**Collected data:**
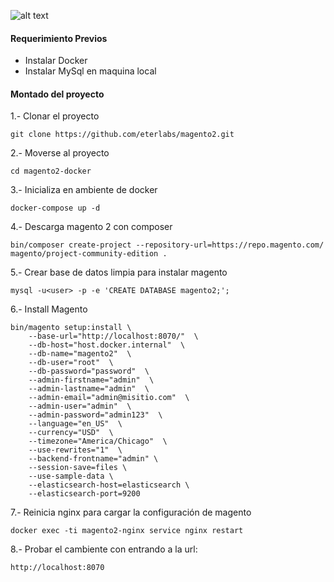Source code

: ![alt text](https://www.eterlabs.com/wp-content/uploads/2021/02/cropped-eterlabs-2.png)

#### Requerimiento Previos

* Instalar Docker
* Instalar MySql en maquina local


#### Montado del proyecto

1.- Clonar el proyecto
```
git clone https://github.com/eterlabs/magento2.git
```

2.- Moverse al proyecto
```
cd magento2-docker
```

3.- Inicializa en ambiente de docker
```
docker-compose up -d
```

4.- Descarga magento 2 con composer
```
bin/composer create-project --repository-url=https://repo.magento.com/ magento/project-community-edition .
```

5.- Crear base de datos limpia para instalar magento
```
mysql -u<user> -p -e 'CREATE DATABASE magento2;';
```

6.- Install Magento
```
bin/magento setup:install \
    --base-url="http://localhost:8070/"  \
    --db-host="host.docker.internal"  \
    --db-name="magento2"  \
    --db-user="root"  \
    --db-password="password"  \
    --admin-firstname="admin"  \
    --admin-lastname="admin"  \
    --admin-email="admin@misitio.com"  \
    --admin-user="admin"  \
    --admin-password="admin123"  \
    --language="en_US"  \
    --currency="USD"  \
    --timezone="America/Chicago"  \
    --use-rewrites="1"  \
    --backend-frontname="admin" \
    --session-save=files \
    --use-sample-data \
    --elasticsearch-host=elasticsearch \
    --elasticsearch-port=9200
```

7.- Reinicia nginx para cargar la configuración de magento
```
docker exec -ti magento2-nginx service nginx restart
```

8.- Probar el cambiente con entrando a la url:
```
http://localhost:8070
```
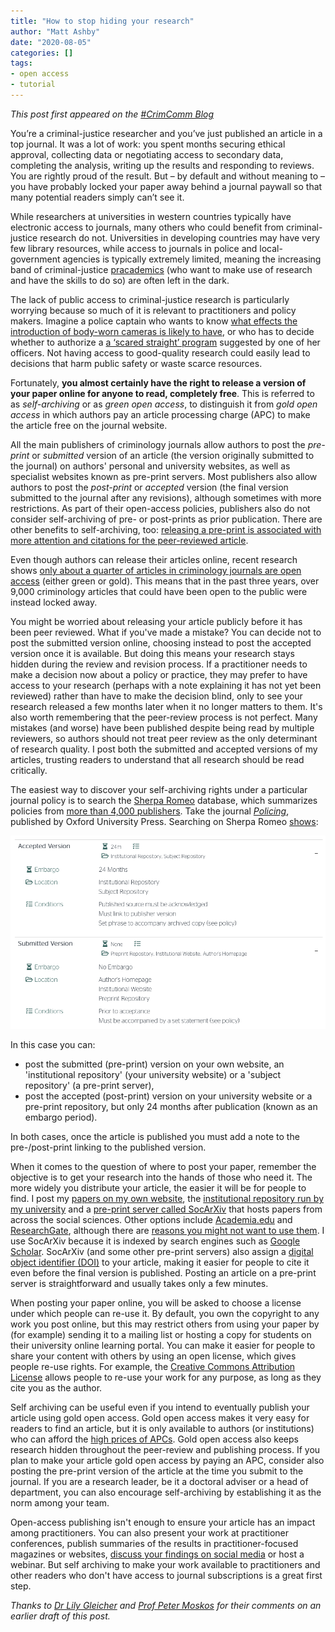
 ```yaml
---
title: "How to stop hiding your research"
author: "Matt Ashby"
date: "2020-08-05"
categories: []
tags:
- open access
- tutorial
---
```


*This post first appeared on the [#CrimComm Blog](https://www.crimcomm.net/post/how-to-stop-hiding-your-research)*

You’re a criminal-justice researcher and you’ve just published an article in a top journal. It was a lot of work: you spent months securing ethical approval, collecting data or negotiating access to secondary data, completing the analysis, writing up the results and responding to reviews. You are rightly proud of the result. But – by default and without meaning to – you have probably locked your paper away behind a journal paywall so that many potential readers simply can’t see it.

While researchers at universities in western countries typically have electronic access to journals, many others who could benefit from criminal-justice research do not. Universities in developing countries may have very few library resources, while access to journals in police and local-government agencies is typically extremely limited, meaning the increasing band of criminal-justice [pracademics](https://www.bbc.co.uk/news/world-us-canada-44293921) (who want to make use of research and have the skills to do so) are often left in the dark.

The lack of public access to criminal-justice research is particularly worrying because so much of it is relevant to practitioners and policy makers. Imagine a police captain who wants to know [what effects the introduction of body-worn cameras is likely to have](https://doi.org/10.1007/s12103-020-09518-4), or who has to decide whether to authorize a [a ‘scared straight’ program](https://doi.org/10.4073/csr.2013.5) suggested by one of her officers. Not having access to good-quality research could easily lead to decisions that harm public safety or waste scarce resources.

Fortunately, **you almost certainly have the right to release a version of your paper online for anyone to read, completely free**. This is referred to as _self-archiving_ or as _green open access_, to distinguish it from _gold open access_ in which authors pay an article processing charge (APC) to make the article free on the journal website.

All the main publishers of criminology journals allow authors to post the _pre-print_ or _submitted_ version of an article (the version originally submitted to the journal) on authors' personal and university websites, as well as specialist websites known as pre-print servers. Most publishers also allow authors to post the _post-print_ or _accepted_ version (the final version submitted to the journal after any revisions), although sometimes with more restrictions. As part of their open-access policies, publishers also do not consider self-archiving of pre- or post-prints as prior publication. There are other benefits to self-archiving, too: [releasing a pre-print is associated with more attention and citations for the peer-reviewed article](https://doi.org/10.7554/eLife.52646).

Even though authors can release their articles online, recent research shows [only about a quarter of articles in criminology journals are open access](https://doi.org/10.31235/osf.io/wnq7h) (either green or gold). This means that in the past three years, over 9,000 criminology articles that could have been open to the public were instead locked away.

You might be worried about releasing your article publicly before it has been peer reviewed. What if you've made a mistake? You can decide not to post the submitted version online, choosing instead to post the accepted version once it is available. But doing this means your research stays hidden during the review and revision process. If a practitioner needs to make a decision now about a policy or practice, they may prefer to have access to your research (perhaps with a note explaining it has not yet been reviewed) rather than have to make the decision blind, only to see your research released a few months later when it no longer matters to them. It's also worth remembering that the peer-review process is not perfect. Many mistakes (and worse) have been published despite being read by multiple reviewers, so authors should not treat peer review as the only determinant of research quality. I post both the submitted and accepted versions of my articles, trusting readers to understand that all research should be read critically.

The easiest way to discover your self-archiving rights under a particular journal policy is to search the [Sherpa Romeo](https://v2.sherpa.ac.uk/romeo) database, which summarizes policies from [more than 4,000 publishers](https://v2.sherpa.ac.uk/view/romeo_visualisations/1.html). Take the journal [_Policing_](http://policing.oxfordjournals.org/), published by Oxford University Press. Searching on Sherpa Romeo [shows](https://v2.sherpa.ac.uk/id/publication/687):

![](sherpa_romeo_screenshot.png "Screenshot of the webpage https://v2.sherpa.ac.uk/id/publication/687")

In this case you can:

  * post the submitted (pre-print) version on your own website, an 'institutional repository' (your university website) or a 'subject repository' (a pre-print server),
  * post the accepted (post-print) version on your university website or a pre-print repository, but only 24 months after publication (known as an embargo period).
  
In both cases, once the article is published you must add a note to the pre-/post-print linking to the published version.

When it comes to the question of where to post your paper, remember the objective is to get your research into the hands of those who need it. The more widely you distribute your article, the easier it will be for people to find. I post my [papers on my own website](http://lesscrime.info/publication/), the [institutional repository run by my university](https://iris.ucl.ac.uk/iris/browse/profile?upi=MPJAS93#tabsProfilePub) and a [pre-print server called SocArXiv](http://socarxiv.org/) that hosts papers from across the social sciences. Other options include [Academia.edu](https://www.academia.edu/) and [ResearchGate](https://www.researchgate.net/), although there are [reasons you might not want to use them](https://libraries.ou.edu/content/understanding-academiaedu-and-researchgate). I use SocArXiv because it is indexed by search engines such as [Google Scholar](https://scholar.google.co.uk/). SocArXiv (and some other pre-print servers) also assign a [digital object identifier (DOI)](https://library.uic.edu/help/article/1966/what-is-a-doi-and-how-do-i-use-them-in-citations) to your article, making it easier for people to cite it even before the final version is published. Posting an article on a pre-print server is straightforward and usually takes only a few minutes.

When posting your paper online, you will be asked to choose a license under which people can re-use it. By default, you own the copyright to any work you post online, but this may restrict others from using your paper by (for example) sending it to a mailing list or hosting a copy for students on their university online learning portal. You can make it easier for people to share your content with others by using an open license, which gives people re-use rights. For example, the [Creative Commons Attribution License](https://creativecommons.org/licenses/by/4.0/) allows people to re-use your work for any purpose, as long as they cite you as the author. 

Self archiving can be useful even if you intend to eventually publish your article using gold open access. Gold open access makes it very easy for readers to find an article, but it is only available to authors (or institutions) who can afford the [high prices of APCs](https://www.theatlantic.com/science/archive/2016/01/elsevier-academic-publishing-petition/427059/). Gold open access also keeps research hidden throughout the peer-review and publishing process. If you plan to make your article gold open access by paying an APC, consider also posting the pre-print version of the article at the time you submit to the journal. If you are a research leader, be it a doctoral adviser or a head of department, you can also encourage self-archiving by establishing it as the norm among your team.

Open-access publishing isn't enough to ensure your article has an impact among practitioners. You can also present your work at practitioner conferences, publish summaries of the results in practitioner-focused magazines or websites, [discuss your findings on social media](https://www.natureindex.com/news-blog/ten-tips-tweeting-research-academic) or host a webinar. But self archiving to make your work available to practitioners and other readers who don't have access to journal subscriptions is a great first step.

*Thanks to [Dr Lily Gleicher](http://www.icjia.state.il.us/biographies/lily-gleicher) and [Prof Peter Moskos](https://www.jjay.cuny.edu/faculty/peter-moskos) for their comments on an earlier draft of this post.*
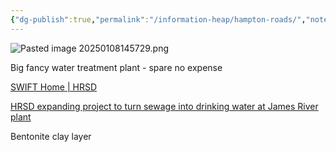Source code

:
 ```yaml
---
{"dg-publish":true,"permalink":"/information-heap/hampton-roads/","noteIcon":"","created":"2025-05-20T10:31:26.202-05:00"}
---
```


![Pasted image 20250108145729.png](/img/user/Secondary/Images/Pasted%20image%2020250108145729.png)

Big fancy water treatment plant - spare no expense

[SWIFT Home | HRSD](https://www.hrsd.com/swift)

[HRSD expanding project to turn sewage into drinking water at James River plant](https://www.whro.org/local-news/2022-07-20/converting-sewage-to-drinking-water-hrsd-initiative-expands-to-james-river-plant)

Bentonite clay layer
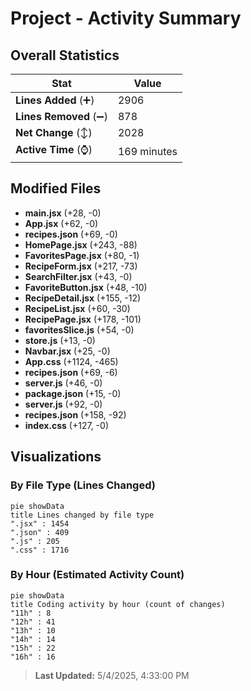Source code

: # Project - Activity Summary 

## Overall Statistics

| Stat                   | Value                                                             |
| ---------------------- | ----------------------------------------------------------------- |
| **Lines Added** (➕)   | 2906                                          |
| **Lines Removed** (➖) | 878                                        |
| **Net Change** (↕)    | 2028                |
| **Active Time** (⌚)   | 169 minutes |


## Modified Files
- **main.jsx** (+28, -0)
- **App.jsx** (+62, -0)
- **recipes.json** (+69, -0)
- **HomePage.jsx** (+243, -88)
- **FavoritesPage.jsx** (+80, -1)
- **RecipeForm.jsx** (+217, -73)
- **SearchFilter.jsx** (+43, -0)
- **FavoriteButton.jsx** (+48, -10)
- **RecipeDetail.jsx** (+155, -12)
- **RecipeList.jsx** (+60, -30)
- **RecipePage.jsx** (+178, -101)
- **favoritesSlice.js** (+54, -0)
- **store.js** (+13, -0)
- **Navbar.jsx** (+25, -0)
- **App.css** (+1124, -465)
- **recipes.json** (+69, -6)
- **server.js** (+46, -0)
- **package.json** (+15, -0)
- **server.js** (+92, -0)
- **recipes.json** (+158, -92)
- **index.css** (+127, -0)

## Visualizations

### By File Type (Lines Changed)

```mermaid
pie showData
title Lines changed by file type
".jsx" : 1454
".json" : 409
".js" : 205
".css" : 1716
```

### By Hour (Estimated Activity Count)

```mermaid
pie showData
title Coding activity by hour (count of changes)
"11h" : 8
"12h" : 41
"13h" : 10
"14h" : 14
"15h" : 22
"16h" : 16
```


> **Last Updated:** 5/4/2025, 4:33:00 PM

**Work required:** Look through the records and gather every line containing "json".

**Solution below:**
- **recipes.json** (+69, -0)
- **recipes.json** (+69, -6)
- **package.json** (+15, -0)
- **recipes.json** (+158, -92)
".json" : 409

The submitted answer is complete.